## Task requirements
Copy out all lines bearing the word "common" from the listing below.

################

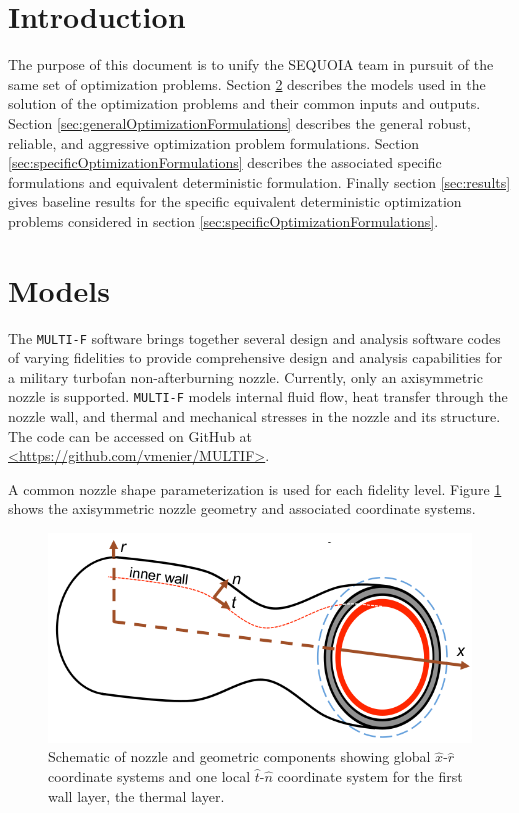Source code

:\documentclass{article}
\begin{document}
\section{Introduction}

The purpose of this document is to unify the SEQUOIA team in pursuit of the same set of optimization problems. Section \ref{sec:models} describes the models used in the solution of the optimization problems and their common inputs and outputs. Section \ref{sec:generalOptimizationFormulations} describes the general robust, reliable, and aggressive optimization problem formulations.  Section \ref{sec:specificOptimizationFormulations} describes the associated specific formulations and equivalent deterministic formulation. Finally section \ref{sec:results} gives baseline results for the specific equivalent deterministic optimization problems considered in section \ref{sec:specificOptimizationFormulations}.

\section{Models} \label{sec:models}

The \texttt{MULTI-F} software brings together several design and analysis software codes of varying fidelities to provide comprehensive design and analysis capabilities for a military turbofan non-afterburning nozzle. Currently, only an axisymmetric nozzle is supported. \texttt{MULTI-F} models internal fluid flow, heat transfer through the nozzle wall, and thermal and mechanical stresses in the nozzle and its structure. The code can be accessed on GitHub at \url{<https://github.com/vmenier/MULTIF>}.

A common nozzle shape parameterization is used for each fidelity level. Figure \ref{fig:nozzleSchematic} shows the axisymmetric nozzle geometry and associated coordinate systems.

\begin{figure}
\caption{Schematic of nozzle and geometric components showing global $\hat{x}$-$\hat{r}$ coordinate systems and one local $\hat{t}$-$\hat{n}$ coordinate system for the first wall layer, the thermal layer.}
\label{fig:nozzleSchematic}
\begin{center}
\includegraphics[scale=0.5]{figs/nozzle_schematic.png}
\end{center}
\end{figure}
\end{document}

################

## Task response
The purpose of this document is to unify the SEQUOIA team in pursuit of the same set of optimization problems. Section \ref{sec:models} describes the models used in the solution of the optimization problems and their common inputs and outputs. Section \ref{sec:generalOptimizationFormulations} describes the general robust, reliable, and aggressive optimization problem formulations.  Section \ref{sec:specificOptimizationFormulations} describes the associated specific formulations and equivalent deterministic formulation. Finally section \ref{sec:results} gives baseline results for the specific equivalent deterministic optimization problems considered in section \ref{sec:specificOptimizationFormulations}.
A common nozzle shape parameterization is used for each fidelity level. Figure \ref{fig:nozzleSchematic} shows the axisymmetric nozzle geometry and associated coordinate systems.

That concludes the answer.